For more information, see the Advanced use section of this page.

This section explains how to perform inference-based evaluation using Genkit.

Genkit for Dart supports the full evaluation framework. You can run evaluations with or without automated metrics. If you want automated metrics in Dart, you can implement them as custom evaluators.

Quick start

Setup

Use an existing Genkit app or create a new one by following our Get started guide.
Add the following code to define a simple RAG application to evaluate. For this guide, we simulate retrieval by providing a hardcoded list of documents.

import 'package:genkit/genkit.dart';
import 'package:genkit_google_genai/genkit_google_genai.dart';

final ai = Genkit(plugins: [googleAI()]);

// A simple question-answering flow
final qaFlow = ai.defineFlow(
  name: 'qaFlow',
  inputSchema: .string(),
  outputSchema: .string(),
  fn: (query, context) async {
    final facts = [
      "Dog is man's best friend",
      'Dogs have evolved and were domesticated from wolves',
    ];

    final prompt = '''
Answer this question with the given context:
Question: $query
Context:
${facts.map((f) => "- $f").join('\n')}
''';

    final response = await ai.generate(
      model: googleAI.gemini('gemini-flash-latest'),
      prompt: prompt,
    );
    return response.text ?? '';
  },
);

Start your Genkit application.

genkit start -- dart run bin/evals.dart

Create a dataset

Create a dataset to define the examples we want to use for evaluating our flow.

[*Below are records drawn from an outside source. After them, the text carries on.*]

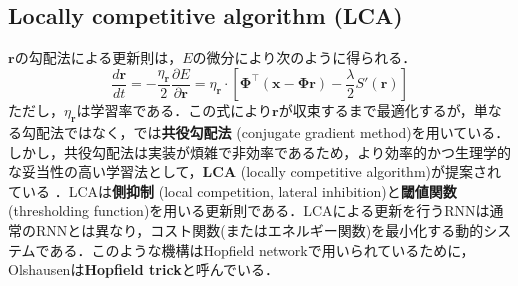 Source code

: \subsection{Locally competitive algorithm (LCA) }
$\mathbf{r}$の勾配法による更新則は，$E$の微分により次のように得られる．
\begin{equation}
\frac{d \mathbf{r}}{dt}= -\frac{\eta_\mathbf{r}}{2}\frac{\partial E}{\partial \mathbf{r}}=\eta_\mathbf{r} \cdot\left[\mathbf{\Phi}^\top (\mathbf{x}-\mathbf{\Phi}\mathbf{r})- \frac{\lambda}{2}S'\left(\mathbf{r}\right)\right]
\end{equation}
ただし，$\eta_{\mathbf{r}}$は学習率である．この式により$\mathbf{r}$が収束するまで最適化するが，単なる勾配法ではなく，\citep{Olshausen1996-xe}では\textbf{共役勾配法} (conjugate gradient method)を用いている．しかし，共役勾配法は実装が煩雑で非効率であるため，より効率的かつ生理学的な妥当性の高い学習法として，\textbf{LCA}  (locally competitive algorithm)が提案されている \citep{Rozell2008-wp}．LCAは\textbf{側抑制} (local competition, lateral inhibition)と\textbf{閾値関数} (thresholding function)を用いる更新則である．LCAによる更新を行うRNNは通常のRNNとは異なり，コスト関数(またはエネルギー関数)を最小化する動的システムである．このような機構はHopfield networkで用いられているために，Olshausenは\textbf{Hopfield trick}と呼んでいる．
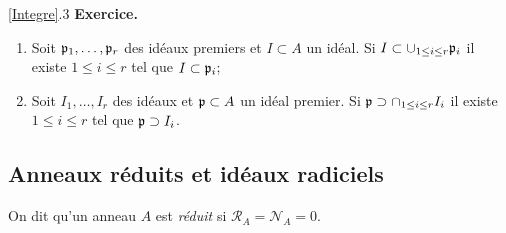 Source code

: \documentclass[a4paper, oneside, 12pt]{book}
\theoremstyle{definition} %
\begin{document}
\ref{Integre}.3 \textbf{Exercice.}\begin{enumerate}[leftmargin=* ,parsep=0cm,itemsep=0cm,topsep=0cm]
\item Soit $\frak{p}_1,\dots,\frak{p}_r$ des idéaux premiers et $I\subset A$ un idéal. Si $I\subset \cup_{1\leq i\leq r}\frak{p}_i$ il existe $1\leq i\leq r$ tel que $I\subset \frak{p}_i$;
\item Soit $I_1,\dots, I_r$ des idéaux   et $\frak{p}\subset A$ un idéal premier. Si $\frak{p}\supset \cap_{1\leq i\leq r}I_i$ il existe $1\leq i\leq r$ tel que $\frak{p}\supset I_i$.\\
\end{enumerate}

 



  \subsection{Anneaux réduits et idéaux radiciels}\label{Reduit} On dit qu'un anneau $A$ est \textit{réduit} si  $\mathcal{R}_A=\mathcal{N}_A=0$. \\
  
\end{document}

Go to the Dev UI at http://localhost:4000 and click the Datasets button to open the Datasets page.
Click on the Create Dataset button to open the create dataset dialog. a. Provide a datasetId for your new dataset. This guide uses myFactsQaDataset. b. Select Flow dataset type. c. Leave the validation target field empty and click Save
Your new dataset page appears, showing an empty dataset. Add examples to it by following these steps: a. Click the Add example button to open the example editor panel. b. Only the input field is required. Enter "Who is man's best friend?" in the input field, and click Save. c. Repeat steps (a) and (b) to add more examples:
- "Can I give milk to my cats?"
- "From which animals did dogs evolve?"

Run evaluation and view results

To start evaluating the flow, click the Run new evaluation button on your dataset page.

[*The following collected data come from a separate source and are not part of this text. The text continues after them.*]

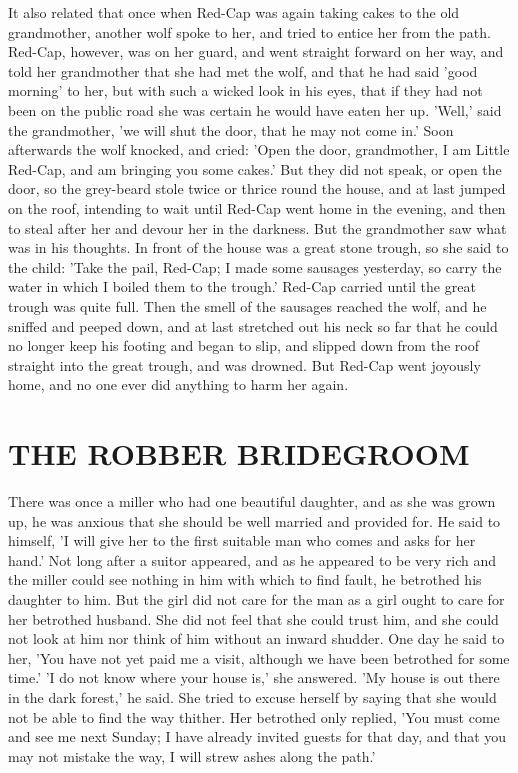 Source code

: \documentclass[12pt]{book}
\begin{document}
It also related that once when Red-Cap was again taking cakes to the
old grandmother, another wolf spoke to her, and tried to entice her
from the path. Red-Cap, however, was on her guard, and went straight
forward on her way, and told her grandmother that she had met the
wolf, and that he had said 'good morning' to her, but with such a
wicked look in his eyes, that if they had not been on the public road
she was certain he would have eaten her up. 'Well,' said the
grandmother, 'we will shut the door, that he may not come in.' Soon
afterwards the wolf knocked, and cried: 'Open the door, grandmother, I
am Little Red-Cap, and am bringing you some cakes.' But they did not
speak, or open the door, so the grey-beard stole twice or thrice round
the house, and at last jumped on the roof, intending to wait until
Red-Cap went home in the evening, and then to steal after her and
devour her in the darkness. But the grandmother saw what was in his
thoughts. In front of the house was a great stone trough, so she said
to the child: 'Take the pail, Red-Cap; I made some sausages yesterday,
so carry the water in which I boiled them to the trough.' Red-Cap
carried until the great trough was quite full. Then the smell of the
sausages reached the wolf, and he sniffed and peeped down, and at last
stretched out his neck so far that he could no longer keep his footing
and began to slip, and slipped down from the roof straight into the
great trough, and was drowned. But Red-Cap went joyously home, and no
one ever did anything to harm her again.



\chapter{THE ROBBER BRIDEGROOM}

There was once a miller who had one beautiful daughter, and as she was
grown up, he was anxious that she should be well married and provided
for. He said to himself, 'I will give her to the first suitable man
who comes and asks for her hand.' Not long after a suitor appeared,
and as he appeared to be very rich and the miller could see nothing in
him with which to find fault, he betrothed his daughter to him. But
the girl did not care for the man as a girl ought to care for her
betrothed husband. She did not feel that she could trust him, and she
could not look at him nor think of him without an inward shudder. One
day he said to her, 'You have not yet paid me a visit, although we
have been betrothed for some time.' 'I do not know where your house
is,' she answered. 'My house is out there in the dark forest,' he
said. She tried to excuse herself by saying that she would not be able
to find the way thither. Her betrothed only replied, 'You must come
and see me next Sunday; I have already invited guests for that day,
and that you may not mistake the way, I will strew ashes along the
path.'
\end{document}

Select the Flow radio button to evaluate a flow.
Select qaFlow as the target flow to evaluate.
Select myFactsQaDataset as the target dataset to use for evaluation.
(Optional) If you have defined custom evaluators, you can select them here. Otherwise, you can run the evaluation without metrics to inspect the outputs manually.
Click Run evaluation to start evaluation. Once complete, click the link to go to the Evaluation details page to view the results.

Core concepts

Terminology

Evaluation: A process that assesses system performance.
Bulk inference: Running inference on multiple inputs simultaneously.
Metric: A criterion on which an inference is scored. In Dart, metrics are implemented as custom evaluators.
Dataset: A collection of examples to use for inference-based evaluation.

Custom evaluators

You can extend Genkit to support custom evaluation by defining your own evaluator functions. An evaluator can use an LLM as a judge, perform programmatic (heuristic) checks, or call external APIs to assess the quality of a response.

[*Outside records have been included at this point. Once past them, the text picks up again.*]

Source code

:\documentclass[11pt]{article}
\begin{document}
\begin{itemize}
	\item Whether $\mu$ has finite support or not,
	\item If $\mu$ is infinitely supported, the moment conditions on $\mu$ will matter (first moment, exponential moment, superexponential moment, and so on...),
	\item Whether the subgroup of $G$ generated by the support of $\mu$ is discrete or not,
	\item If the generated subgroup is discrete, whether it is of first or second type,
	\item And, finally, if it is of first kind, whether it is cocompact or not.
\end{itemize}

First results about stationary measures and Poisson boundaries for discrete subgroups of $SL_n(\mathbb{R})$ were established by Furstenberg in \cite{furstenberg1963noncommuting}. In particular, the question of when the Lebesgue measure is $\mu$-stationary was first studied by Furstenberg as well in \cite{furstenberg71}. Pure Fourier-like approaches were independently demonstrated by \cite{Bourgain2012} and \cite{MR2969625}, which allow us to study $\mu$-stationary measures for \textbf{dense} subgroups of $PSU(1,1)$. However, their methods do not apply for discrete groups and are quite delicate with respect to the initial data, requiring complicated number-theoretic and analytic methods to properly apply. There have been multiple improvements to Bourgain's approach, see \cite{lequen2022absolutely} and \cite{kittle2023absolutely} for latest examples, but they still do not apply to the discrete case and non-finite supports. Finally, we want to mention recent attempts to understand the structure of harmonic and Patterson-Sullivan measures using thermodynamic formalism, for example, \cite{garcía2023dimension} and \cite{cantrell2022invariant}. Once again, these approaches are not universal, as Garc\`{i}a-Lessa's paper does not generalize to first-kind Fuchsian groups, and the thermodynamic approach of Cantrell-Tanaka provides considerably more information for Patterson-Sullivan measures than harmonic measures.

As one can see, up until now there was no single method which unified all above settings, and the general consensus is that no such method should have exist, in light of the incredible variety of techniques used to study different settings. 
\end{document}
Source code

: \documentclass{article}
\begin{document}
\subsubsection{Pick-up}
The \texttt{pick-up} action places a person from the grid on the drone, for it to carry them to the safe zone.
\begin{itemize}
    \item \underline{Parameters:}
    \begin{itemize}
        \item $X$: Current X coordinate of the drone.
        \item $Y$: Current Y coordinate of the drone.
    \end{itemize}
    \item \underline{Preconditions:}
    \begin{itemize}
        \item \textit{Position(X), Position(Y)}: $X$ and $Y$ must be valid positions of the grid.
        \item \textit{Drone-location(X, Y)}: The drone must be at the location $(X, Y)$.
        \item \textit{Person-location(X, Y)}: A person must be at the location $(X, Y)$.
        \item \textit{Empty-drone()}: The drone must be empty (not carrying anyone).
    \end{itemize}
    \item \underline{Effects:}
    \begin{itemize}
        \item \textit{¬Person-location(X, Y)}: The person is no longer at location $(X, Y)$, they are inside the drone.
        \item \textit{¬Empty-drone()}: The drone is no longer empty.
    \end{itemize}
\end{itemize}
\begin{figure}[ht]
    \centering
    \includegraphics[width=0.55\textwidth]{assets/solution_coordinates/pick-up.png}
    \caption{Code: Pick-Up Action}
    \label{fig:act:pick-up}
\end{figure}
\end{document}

You define a custom evaluator using the ai.defineEvaluator method.

Here’s an example of a custom evaluator:

import 'package:genkit/genkit.dart';

ai.defineEvaluator(
  name: 'custom',
  description: 'Custom evaluator',
  fn: (input, context) async {
    return [
      ...input.dataset.map(
        (d) => EvalFnResponse(
          testCaseId: d.testCaseId!,
          evaluation: EvalFnResponseEvaluation.score(
            Score(
              score: ScoreScore.bool(true),
              status: EvalStatusEnum.PASS,
              details: {'reasoning': 'something, something, something....'},
            ),
          ),
        ),
      ),
    ];
  },
);

Advanced use

Evaluation using the CLI

Genkit CLI provides 3 main evaluation commands: eval:flow, eval:extractData, and eval:run.

Refer to the Node.js or Go sections for more details on using these commands, as the CLI usage is consistent across languages.